Enloquecida por el pudding de chia

Reconozco que la comida healthy siempre me ha puesto. Era ver unos cereales (cuanto más integrales y marrones, mejor), unas barritas, una pasta integral y me entraba un nosequéquéseyo mortal. Esas hamburguesas de tofu, ese seitán en daditos o en sopa… Mmmmm… Pero eso está cambiando… Y es que hoy estoy enloquecida por el pudding de chia y ahora verán porqué.

Pues como les iba diciendo, la comida healthy me fascina. Las tortitas de arroz, los yogures de soja… Elixir de dioses. Hubo una temporada en la que mi sitio preferido para comer cerca del trabajo, fue bautizado como “el desatascador” por mi jefe: era un vegetariano de los más duros, y ya se sabe cuando uno abusa de las verduras y las legumbres…

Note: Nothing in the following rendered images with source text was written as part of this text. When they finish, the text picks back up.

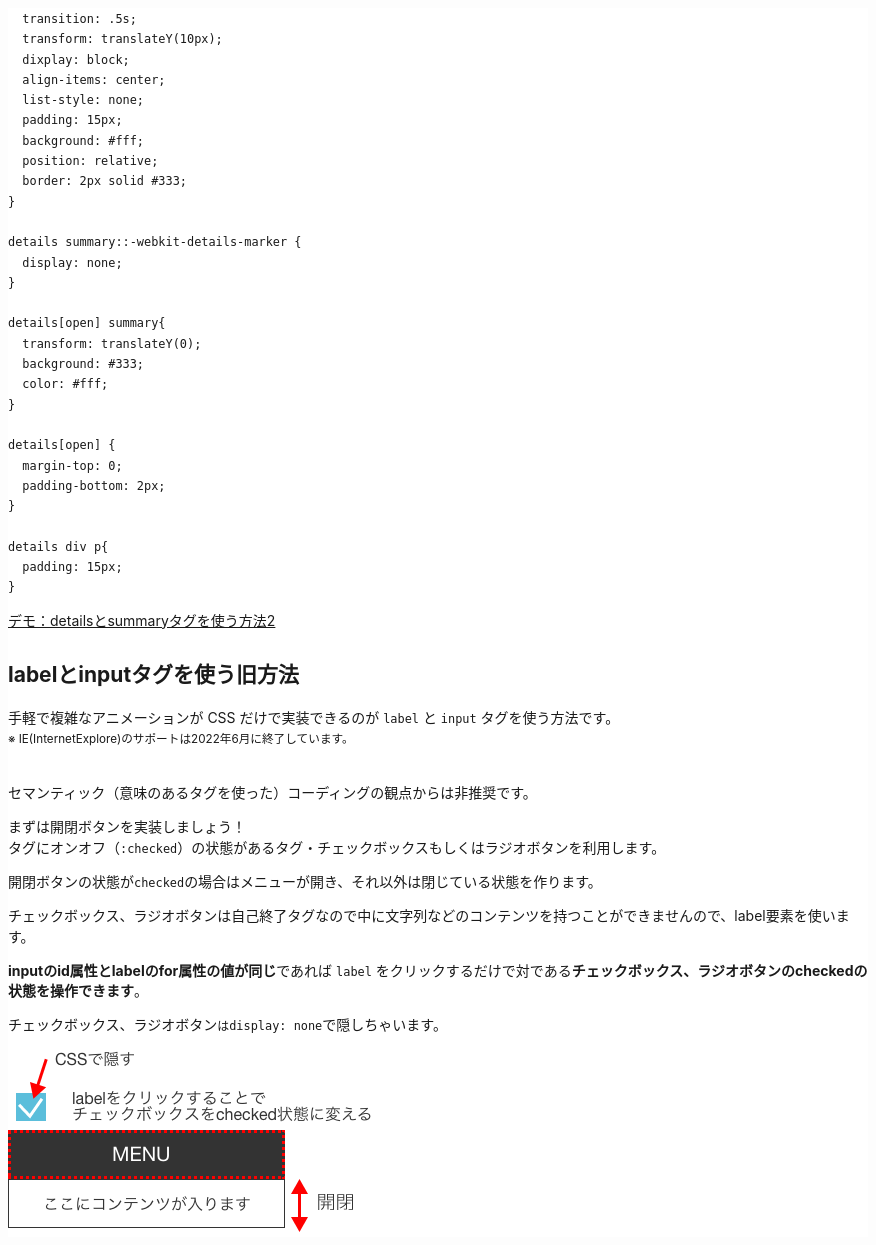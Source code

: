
 ```css:title=css
  transition: .5s;
  transform: translateY(10px);
  dixplay: block;
  align-items: center;
  list-style: none;
  padding: 15px;
  background: #fff;
  position: relative;
  border: 2px solid #333;
}

details summary::-webkit-details-marker {
  display: none;
}

details[open] summary{
  transform: translateY(0);
  background: #333;
  color: #fff;
}

details[open] {
  margin-top: 0;
  padding-bottom: 2px;
}

details div p{
  padding: 15px;
}
```

[デモ：detailsとsummaryタグを使う方法2](https://codepen.io/camile/pen/mdBLpaN)


## labelとinputタグを使う旧方法
手軽で複雑なアニメーションが CSS だけで実装できるのが `label` と `input` タグを使う方法です。
<br><small>※ IE(InternetExplore)のサポートは2022年6月に終了しています。</small>

<br>セマンティック（意味のあるタグを使った）コーディングの観点からは非推奨です。

まずは開閉ボタンを実装しましょう！<br>
タグにオンオフ（`:checked`）の状態があるタグ・チェックボックスもしくはラジオボタンを利用します。

開閉ボタンの状態が`checked`の場合はメニューが開き、それ以外は閉じている状態を作ります。

チェックボックス、ラジオボタンは自己終了タグなので中に文字列などのコンテンツを持つことができませんので、label要素を使います。

**inputのid属性とlabelのfor属性の値が同じ**であれば `label` をクリックするだけで対である**チェックボックス、ラジオボタンのcheckedの状態を操作できます**。

チェックボックス、ラジオボタン`はdisplay: none`で隠しちゃいます。

![チェックボックス、ラジオボタンはdisplay: noneで隠しちゃいます](./images/entry315-2.png)
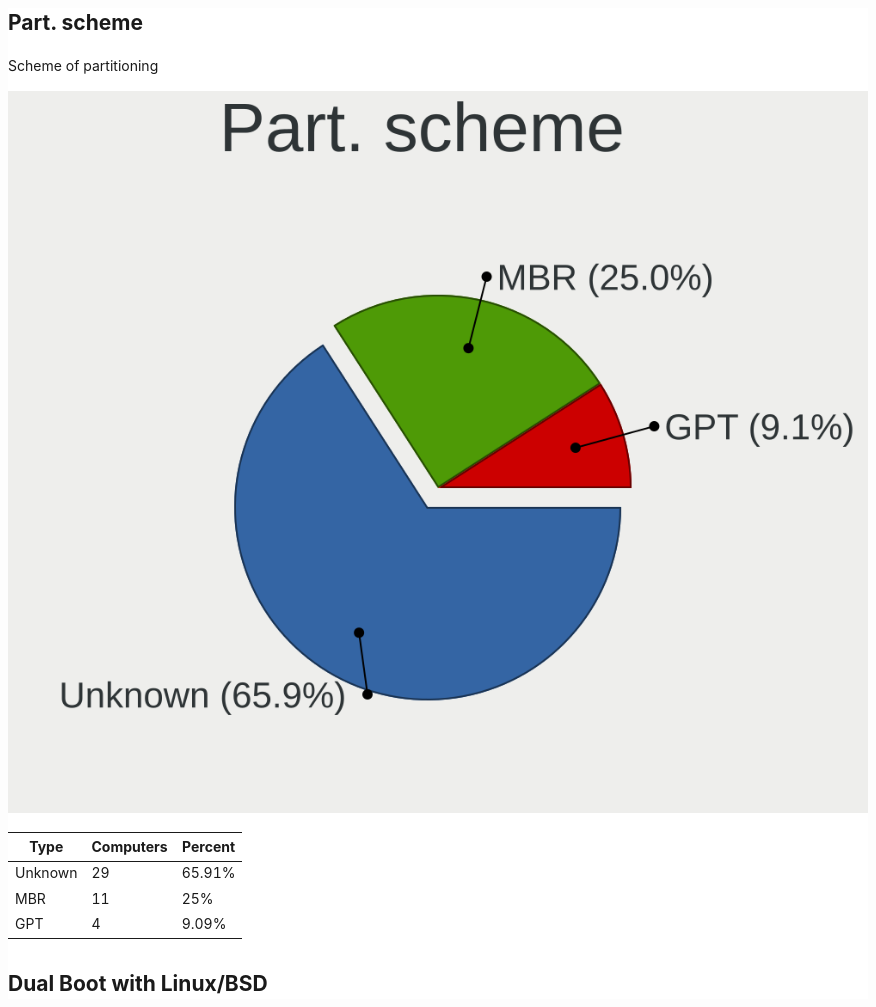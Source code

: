 Part. scheme
------------

Scheme of partitioning

![Part. scheme](./images/pie_chart/os_part_scheme.svg)


| Type    | Computers | Percent |
|---------|-----------|---------|
| Unknown | 29        | 65.91%  |
| MBR     | 11        | 25%     |
| GPT     | 4         | 9.09%   |

Dual Boot with Linux/BSD
------------------------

Los batidos o smoothy también me suliveyan. Eso de beberte la belleza, o el detox en un bonito vaso no me digan quPudding de chiae no tiene puntos de glamour… Aunque mi nutricionista de cabecera, que es muy de la dieta Mediterránea (y también de la del cucurucho) me riñe y me hace romper el embrujo: mejor que un smoothy, cómete una manzana a bocados y déjate de chorradas.

Total, que cuando Instagram llegó a mi vida, mi timeline se llenó de batidos, de tortitas hechas con proteína “ovowey” (sigo sin saber qué es eso, la verdad) y una cascada de frutos rojos, pizzas de coliflor bajas en carbohidratos y (oh, si!) preciosos pudding de chia. Un día, navegando por esta red social que tanto me gusta ahora, encontré algo que me encantó: las cajas de comida saludable. ¿Y qué son? Pues cajas que te envían mensualmente a casa con comida (supuestamente) saludable, bio, eco, gourmet o lo que sea. Total, que caí víctima de las dichosas cajitas.

Tengo que decir que te mandan cosas riquísimas (como las barritas, chocolate puro, granola, tortitas, pasta integral) pero luego hay otras cosas… Que no se las darías ni a tu peor enemigo. ¿Quién en su sano juicio sabe lo que es el gomasio y para qué sirve? Yo desde luego, antes de esto no lo sabía. Total, que entre tanta comida healthy cayó en mis manos un bote de semillas de chia. Y yo pensé “aquí está la piedra filosofal, el desayuno definitivo“. En todas partes ponía tantas cosas buenas sobre la chia que no podía haber nada malo. “Y además sabe a nuez“, decían en Vogue. Total, que busqué varias recetas de pudding de chia y me puse a hacerlo.

Puse las semillitas en la leche… Y flotaban. 20 minutos decía la receta. Yo las dejé toda la noche y aquello seguía duro y hecho una plasta… “Probaré con leche vegetal”, pensé. Tuve la chia 24 horas en leche de almendras y solo entonces empezó a parecerse a las fotos de instagram. Le puse canela, un poco de sirope de agave (muerte al azúcar blanco), y lo mezclé con un yogur y trocitos de manzana. Y me dije “seguro que con esto aguanto toda la mañana sin una gota de hambre”.

Cuando me lo fuí a comer su aspecto era… Como ven en la foto. No words. Mientras mi compañera se zampaba un bocata de tortilla con pimientos fritos. No hay color, señores, no hay color. No estaba malo, pero la verdad es, que no sabía a nada (las semillas en cuestión, lo demás estaba bueno). Total, que a la hora me estaba zampando un paquete de rosquilletas del consum que tenía de reserva en la mesa.

¿Voy a dejar la comida healthy y mi fascinación por ella? Ni mucho menos, seguiré probando cosas, algunas muy buenas y otras terribles, horrendas, como la sopa de cebolla de tetra brick. Pero desde luego, pudding de chia never again.